In the Getting Started we saw the following script, which generates a mapping of mappings, for the purposes of learning about structa --field-threshold:

simple-fields.py
import sys
import json
import random

json.dump({
    str(flight_id): {
        "flight_id": flight_id,
        "passengers": random.randint(50, 200),
        "from": random.choice([
            "MAN", "LON", "LHR", "ABZ", "AMS", "AUS", "BCN",
            "BER", "BHX", "BRU", "CHI", "ORK", "DAL", "EDI",
        ]),
    }
    for flight_id in range(200)
}, sys.stdout)

We saw what happens when the threshold is too low:

$ python3 simple-fields.py | structa --field-threshold 2
{
    str of int range=0..199 pattern="d": { str range="flight_id".."passengers": value }
}

What happens if the threshold is set too high, resulting in the outer mapping being treated as a (very large!) record?

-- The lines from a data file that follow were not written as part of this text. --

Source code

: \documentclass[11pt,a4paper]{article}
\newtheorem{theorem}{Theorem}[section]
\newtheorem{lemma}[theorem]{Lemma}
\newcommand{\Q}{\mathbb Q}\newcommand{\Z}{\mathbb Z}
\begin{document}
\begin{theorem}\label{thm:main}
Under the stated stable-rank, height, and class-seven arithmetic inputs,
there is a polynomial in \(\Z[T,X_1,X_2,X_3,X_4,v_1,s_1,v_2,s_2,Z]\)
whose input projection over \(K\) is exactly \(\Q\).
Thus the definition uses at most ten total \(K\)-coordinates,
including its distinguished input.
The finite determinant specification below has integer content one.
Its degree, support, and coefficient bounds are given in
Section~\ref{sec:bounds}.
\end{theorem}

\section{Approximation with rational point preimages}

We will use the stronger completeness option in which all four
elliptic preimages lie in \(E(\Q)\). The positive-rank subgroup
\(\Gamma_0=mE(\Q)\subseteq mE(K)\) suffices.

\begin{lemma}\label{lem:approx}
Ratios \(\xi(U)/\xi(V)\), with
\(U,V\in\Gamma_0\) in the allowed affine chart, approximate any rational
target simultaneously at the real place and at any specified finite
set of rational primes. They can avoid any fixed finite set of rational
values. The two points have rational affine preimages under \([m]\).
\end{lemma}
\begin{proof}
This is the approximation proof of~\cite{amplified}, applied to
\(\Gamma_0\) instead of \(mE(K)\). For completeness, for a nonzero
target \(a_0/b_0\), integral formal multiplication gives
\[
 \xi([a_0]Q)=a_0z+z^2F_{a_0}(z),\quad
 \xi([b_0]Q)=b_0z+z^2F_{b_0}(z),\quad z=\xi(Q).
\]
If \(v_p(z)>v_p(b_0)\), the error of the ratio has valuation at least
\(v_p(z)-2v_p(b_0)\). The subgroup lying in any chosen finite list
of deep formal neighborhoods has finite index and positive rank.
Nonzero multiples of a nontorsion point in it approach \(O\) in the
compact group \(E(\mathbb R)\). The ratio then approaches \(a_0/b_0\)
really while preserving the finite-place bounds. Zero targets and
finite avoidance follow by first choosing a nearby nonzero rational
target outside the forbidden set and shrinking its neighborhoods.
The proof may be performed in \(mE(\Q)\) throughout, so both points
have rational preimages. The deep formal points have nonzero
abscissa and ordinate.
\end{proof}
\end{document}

$ python3 simple-fields.py | structa --field-threshold 300
{
    str of int range=0..199 pattern="d": {
        'flight_id': int range=0..199,
        'from': str range="ABZ".."ORK" pattern="[A-EL-MO][A-EHMORU][IK-LNR-SUXZ]",
        'passengers': int range=50..199
    }
}

Curiously it seems to have worked happily anyway, although the pattern of the “from” field is now considerably more complex. The reasons for this are relatively complicated, but has to do with a later pass of structa’s algorithm merging common sub-structures of records. The merging process unfortunately handles certain things (like the merging of string field patterns) rather crudely.

Hence, while it’s generally safe to bump structa --field-threshold up quite high whenever you need to, be aware that it will:

  • significantly slow down analysis of large files (because the merging process is quite slow)

  • complicate the pattern analysis of repeated string fields and a few other things (e.g. string representations of date-times)

In other words, whenever you find yourself in a situation where you need to bump up the field threshold, a reasonable procedure to follow is:

  1. Bump the threshold very high (e.g. 1000) and run the analysis with structa --show-count enabled.

  2. Run the analysis again with the field threshold set below the count of the outer container(s), but above the count of the inner record mappings

The first run will probably be quite slow, but the second run will be much faster and will produce better output.